Entries provided:
◆ ◆ ◆ ◆
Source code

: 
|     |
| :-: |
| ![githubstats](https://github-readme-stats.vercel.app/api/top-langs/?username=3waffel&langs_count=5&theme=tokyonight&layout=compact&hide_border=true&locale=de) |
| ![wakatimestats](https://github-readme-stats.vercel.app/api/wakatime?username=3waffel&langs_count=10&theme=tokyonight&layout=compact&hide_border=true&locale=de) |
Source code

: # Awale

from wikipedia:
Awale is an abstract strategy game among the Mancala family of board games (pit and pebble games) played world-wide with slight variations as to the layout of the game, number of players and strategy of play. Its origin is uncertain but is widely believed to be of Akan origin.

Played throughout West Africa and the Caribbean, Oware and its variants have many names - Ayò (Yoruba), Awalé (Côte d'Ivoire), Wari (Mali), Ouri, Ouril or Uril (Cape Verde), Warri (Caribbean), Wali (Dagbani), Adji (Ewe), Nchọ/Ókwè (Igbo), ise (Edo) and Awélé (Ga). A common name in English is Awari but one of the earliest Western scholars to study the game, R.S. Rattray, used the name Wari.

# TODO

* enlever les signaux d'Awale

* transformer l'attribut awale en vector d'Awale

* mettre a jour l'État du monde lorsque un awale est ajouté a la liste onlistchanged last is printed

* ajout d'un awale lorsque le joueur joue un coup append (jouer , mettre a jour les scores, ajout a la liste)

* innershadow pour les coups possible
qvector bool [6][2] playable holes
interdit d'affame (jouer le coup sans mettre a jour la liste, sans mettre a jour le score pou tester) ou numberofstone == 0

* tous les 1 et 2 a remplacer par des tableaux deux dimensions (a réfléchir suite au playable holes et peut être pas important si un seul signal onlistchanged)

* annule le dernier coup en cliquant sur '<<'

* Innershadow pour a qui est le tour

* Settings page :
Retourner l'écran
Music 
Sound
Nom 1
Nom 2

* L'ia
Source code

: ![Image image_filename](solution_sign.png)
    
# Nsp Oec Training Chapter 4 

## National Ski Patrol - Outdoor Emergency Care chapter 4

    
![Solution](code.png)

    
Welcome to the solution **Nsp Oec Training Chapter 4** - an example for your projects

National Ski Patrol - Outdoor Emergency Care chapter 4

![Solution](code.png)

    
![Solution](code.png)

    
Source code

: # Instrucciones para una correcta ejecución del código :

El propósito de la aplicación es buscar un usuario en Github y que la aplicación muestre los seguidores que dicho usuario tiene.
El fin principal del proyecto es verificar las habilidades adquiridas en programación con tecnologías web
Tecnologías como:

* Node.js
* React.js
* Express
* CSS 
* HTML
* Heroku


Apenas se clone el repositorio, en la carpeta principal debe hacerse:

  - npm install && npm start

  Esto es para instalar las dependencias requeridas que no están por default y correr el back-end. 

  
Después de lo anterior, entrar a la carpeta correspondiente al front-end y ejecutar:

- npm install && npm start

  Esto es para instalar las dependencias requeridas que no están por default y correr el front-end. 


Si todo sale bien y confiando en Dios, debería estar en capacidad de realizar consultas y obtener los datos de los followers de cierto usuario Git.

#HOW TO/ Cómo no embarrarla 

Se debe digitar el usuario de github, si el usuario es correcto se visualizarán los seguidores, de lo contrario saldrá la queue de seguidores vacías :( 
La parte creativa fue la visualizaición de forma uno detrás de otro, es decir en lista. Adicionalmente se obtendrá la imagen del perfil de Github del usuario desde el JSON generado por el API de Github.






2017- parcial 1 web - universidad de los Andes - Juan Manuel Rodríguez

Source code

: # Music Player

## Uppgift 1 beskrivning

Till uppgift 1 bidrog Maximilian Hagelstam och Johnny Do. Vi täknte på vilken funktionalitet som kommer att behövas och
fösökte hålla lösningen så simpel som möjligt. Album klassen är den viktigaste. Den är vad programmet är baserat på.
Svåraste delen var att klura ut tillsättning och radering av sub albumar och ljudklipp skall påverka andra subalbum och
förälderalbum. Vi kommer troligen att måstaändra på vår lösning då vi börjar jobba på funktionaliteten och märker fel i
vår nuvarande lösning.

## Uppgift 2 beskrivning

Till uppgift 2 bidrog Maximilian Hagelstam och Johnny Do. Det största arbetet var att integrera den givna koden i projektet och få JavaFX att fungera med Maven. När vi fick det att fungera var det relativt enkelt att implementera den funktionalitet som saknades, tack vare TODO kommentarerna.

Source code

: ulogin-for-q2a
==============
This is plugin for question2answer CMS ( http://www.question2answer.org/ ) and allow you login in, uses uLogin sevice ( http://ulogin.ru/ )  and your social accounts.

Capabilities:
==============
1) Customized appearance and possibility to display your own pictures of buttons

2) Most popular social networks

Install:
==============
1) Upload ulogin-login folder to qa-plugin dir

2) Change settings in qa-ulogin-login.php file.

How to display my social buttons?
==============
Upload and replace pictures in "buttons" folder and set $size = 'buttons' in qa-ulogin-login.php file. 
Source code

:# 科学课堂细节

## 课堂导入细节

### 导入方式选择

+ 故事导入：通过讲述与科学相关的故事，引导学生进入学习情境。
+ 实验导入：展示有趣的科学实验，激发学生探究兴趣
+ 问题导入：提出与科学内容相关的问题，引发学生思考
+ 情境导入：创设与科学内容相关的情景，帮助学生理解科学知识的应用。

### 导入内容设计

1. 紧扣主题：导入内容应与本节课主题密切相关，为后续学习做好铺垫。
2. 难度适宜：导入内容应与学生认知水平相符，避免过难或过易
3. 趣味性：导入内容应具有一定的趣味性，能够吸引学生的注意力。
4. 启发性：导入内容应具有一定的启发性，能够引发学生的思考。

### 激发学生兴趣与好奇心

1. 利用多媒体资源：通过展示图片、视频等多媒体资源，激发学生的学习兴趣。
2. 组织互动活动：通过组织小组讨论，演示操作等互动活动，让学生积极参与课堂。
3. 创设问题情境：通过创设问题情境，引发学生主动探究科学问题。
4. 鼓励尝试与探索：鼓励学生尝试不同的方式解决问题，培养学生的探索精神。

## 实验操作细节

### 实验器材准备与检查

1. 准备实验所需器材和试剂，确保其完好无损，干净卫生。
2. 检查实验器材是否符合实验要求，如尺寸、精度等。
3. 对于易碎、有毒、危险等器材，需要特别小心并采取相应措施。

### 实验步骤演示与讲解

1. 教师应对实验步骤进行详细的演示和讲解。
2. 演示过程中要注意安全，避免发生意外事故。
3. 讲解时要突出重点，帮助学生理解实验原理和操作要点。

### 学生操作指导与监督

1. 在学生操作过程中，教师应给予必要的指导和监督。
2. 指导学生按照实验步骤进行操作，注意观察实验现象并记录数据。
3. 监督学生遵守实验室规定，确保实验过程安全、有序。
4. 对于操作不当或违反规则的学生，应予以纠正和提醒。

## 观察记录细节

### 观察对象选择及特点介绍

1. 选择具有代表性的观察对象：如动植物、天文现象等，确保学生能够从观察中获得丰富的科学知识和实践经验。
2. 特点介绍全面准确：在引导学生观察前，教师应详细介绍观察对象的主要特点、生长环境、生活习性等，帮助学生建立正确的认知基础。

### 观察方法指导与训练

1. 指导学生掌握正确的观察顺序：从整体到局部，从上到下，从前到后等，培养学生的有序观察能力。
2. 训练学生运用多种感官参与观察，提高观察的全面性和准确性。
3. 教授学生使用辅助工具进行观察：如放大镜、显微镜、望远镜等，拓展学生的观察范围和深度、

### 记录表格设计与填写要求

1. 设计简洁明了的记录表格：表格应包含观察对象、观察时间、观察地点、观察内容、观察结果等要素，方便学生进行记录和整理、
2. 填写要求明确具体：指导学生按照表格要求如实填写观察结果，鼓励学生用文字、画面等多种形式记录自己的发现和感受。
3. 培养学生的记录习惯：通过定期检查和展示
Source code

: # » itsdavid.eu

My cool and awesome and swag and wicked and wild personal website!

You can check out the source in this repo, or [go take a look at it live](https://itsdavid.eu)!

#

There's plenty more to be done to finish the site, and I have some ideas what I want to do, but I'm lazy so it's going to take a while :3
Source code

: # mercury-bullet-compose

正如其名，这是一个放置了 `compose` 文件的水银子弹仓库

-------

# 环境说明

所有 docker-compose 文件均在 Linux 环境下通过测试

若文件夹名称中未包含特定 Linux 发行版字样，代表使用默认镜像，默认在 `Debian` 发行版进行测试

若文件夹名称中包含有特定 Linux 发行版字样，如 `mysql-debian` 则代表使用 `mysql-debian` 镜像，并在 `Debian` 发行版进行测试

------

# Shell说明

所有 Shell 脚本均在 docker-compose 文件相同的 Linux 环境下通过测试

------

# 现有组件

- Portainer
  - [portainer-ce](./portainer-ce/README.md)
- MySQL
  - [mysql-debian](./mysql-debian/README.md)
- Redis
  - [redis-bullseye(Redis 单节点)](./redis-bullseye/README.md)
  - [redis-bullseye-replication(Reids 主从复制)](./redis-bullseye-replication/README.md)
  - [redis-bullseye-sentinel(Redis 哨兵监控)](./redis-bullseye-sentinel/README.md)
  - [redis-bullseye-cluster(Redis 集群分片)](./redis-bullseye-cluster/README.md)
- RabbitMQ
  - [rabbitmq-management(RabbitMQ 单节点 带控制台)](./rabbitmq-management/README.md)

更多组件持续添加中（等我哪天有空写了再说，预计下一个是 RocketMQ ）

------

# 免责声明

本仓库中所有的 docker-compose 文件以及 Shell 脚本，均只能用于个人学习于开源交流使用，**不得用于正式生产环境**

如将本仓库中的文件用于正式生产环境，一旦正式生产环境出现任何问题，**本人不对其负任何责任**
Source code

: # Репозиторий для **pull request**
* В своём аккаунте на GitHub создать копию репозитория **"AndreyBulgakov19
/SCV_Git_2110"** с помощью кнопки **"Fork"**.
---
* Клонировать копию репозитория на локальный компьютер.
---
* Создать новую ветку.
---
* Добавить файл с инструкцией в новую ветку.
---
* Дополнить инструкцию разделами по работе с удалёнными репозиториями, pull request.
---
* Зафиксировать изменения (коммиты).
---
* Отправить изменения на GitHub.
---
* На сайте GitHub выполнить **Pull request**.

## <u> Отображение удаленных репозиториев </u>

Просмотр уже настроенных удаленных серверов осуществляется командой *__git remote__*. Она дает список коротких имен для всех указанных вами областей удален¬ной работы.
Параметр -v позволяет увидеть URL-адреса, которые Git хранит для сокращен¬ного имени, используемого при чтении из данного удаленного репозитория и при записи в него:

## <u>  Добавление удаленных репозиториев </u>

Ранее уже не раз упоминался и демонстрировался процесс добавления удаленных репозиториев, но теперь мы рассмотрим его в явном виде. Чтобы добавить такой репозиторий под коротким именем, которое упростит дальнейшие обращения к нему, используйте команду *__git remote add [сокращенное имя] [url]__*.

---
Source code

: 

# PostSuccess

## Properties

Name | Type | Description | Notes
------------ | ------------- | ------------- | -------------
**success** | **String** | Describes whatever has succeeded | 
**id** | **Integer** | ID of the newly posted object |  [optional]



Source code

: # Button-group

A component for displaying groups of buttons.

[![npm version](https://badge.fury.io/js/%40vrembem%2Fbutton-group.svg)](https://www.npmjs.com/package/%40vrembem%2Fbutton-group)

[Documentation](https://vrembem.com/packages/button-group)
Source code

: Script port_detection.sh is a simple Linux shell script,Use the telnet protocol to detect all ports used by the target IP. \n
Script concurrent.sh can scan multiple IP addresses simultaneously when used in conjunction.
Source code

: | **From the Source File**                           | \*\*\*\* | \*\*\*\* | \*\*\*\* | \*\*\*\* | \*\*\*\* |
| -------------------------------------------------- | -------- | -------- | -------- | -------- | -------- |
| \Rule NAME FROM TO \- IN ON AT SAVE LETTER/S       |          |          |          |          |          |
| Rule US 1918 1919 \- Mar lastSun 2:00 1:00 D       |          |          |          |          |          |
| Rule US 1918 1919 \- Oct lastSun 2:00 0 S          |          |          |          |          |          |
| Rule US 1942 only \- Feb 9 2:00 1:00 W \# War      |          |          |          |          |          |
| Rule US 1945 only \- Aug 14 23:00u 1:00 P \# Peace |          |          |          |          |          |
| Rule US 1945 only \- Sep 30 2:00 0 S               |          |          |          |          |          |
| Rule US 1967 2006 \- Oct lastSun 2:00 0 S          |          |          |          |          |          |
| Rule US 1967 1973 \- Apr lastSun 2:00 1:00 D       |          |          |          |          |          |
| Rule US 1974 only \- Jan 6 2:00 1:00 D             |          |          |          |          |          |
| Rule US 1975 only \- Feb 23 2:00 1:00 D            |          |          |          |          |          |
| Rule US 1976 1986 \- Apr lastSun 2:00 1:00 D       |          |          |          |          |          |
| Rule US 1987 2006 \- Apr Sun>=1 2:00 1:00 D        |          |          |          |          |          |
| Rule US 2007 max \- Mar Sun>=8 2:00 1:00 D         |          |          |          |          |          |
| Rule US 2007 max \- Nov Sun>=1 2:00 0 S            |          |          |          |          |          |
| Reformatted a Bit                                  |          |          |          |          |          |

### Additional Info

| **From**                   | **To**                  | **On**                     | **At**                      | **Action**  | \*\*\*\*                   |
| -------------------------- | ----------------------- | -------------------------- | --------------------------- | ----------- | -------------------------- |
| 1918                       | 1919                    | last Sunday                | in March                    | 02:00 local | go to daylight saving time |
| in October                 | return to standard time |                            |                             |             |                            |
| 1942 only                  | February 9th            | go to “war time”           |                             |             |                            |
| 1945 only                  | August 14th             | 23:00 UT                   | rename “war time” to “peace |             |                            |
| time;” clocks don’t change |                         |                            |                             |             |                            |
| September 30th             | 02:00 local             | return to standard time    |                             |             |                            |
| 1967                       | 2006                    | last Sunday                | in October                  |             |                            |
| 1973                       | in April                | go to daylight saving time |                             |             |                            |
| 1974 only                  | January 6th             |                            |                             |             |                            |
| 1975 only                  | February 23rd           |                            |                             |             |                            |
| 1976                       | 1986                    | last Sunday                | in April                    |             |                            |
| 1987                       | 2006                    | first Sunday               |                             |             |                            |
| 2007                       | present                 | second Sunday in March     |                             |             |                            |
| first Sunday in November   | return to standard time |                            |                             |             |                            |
◆ ◆ ◆ ◆
Task item:
Which lines hold the string "удаленных"? Copy all of them from the data above.

Exercise answer:
## <u> Отображение удаленных репозиториев </u>
Просмотр уже настроенных удаленных серверов осуществляется командой *__git remote__*. Она дает список коротких имен для всех указанных вами областей удален¬ной работы.
## <u>  Добавление удаленных репозиториев </u>
Ранее уже не раз упоминался и демонстрировался процесс добавления удаленных репозиториев, но теперь мы рассмотрим его в явном виде. Чтобы добавить такой репозиторий под коротким именем, которое упростит дальнейшие обращения к нему, используйте команду *__git remote add [сокращенное имя] [url]__*.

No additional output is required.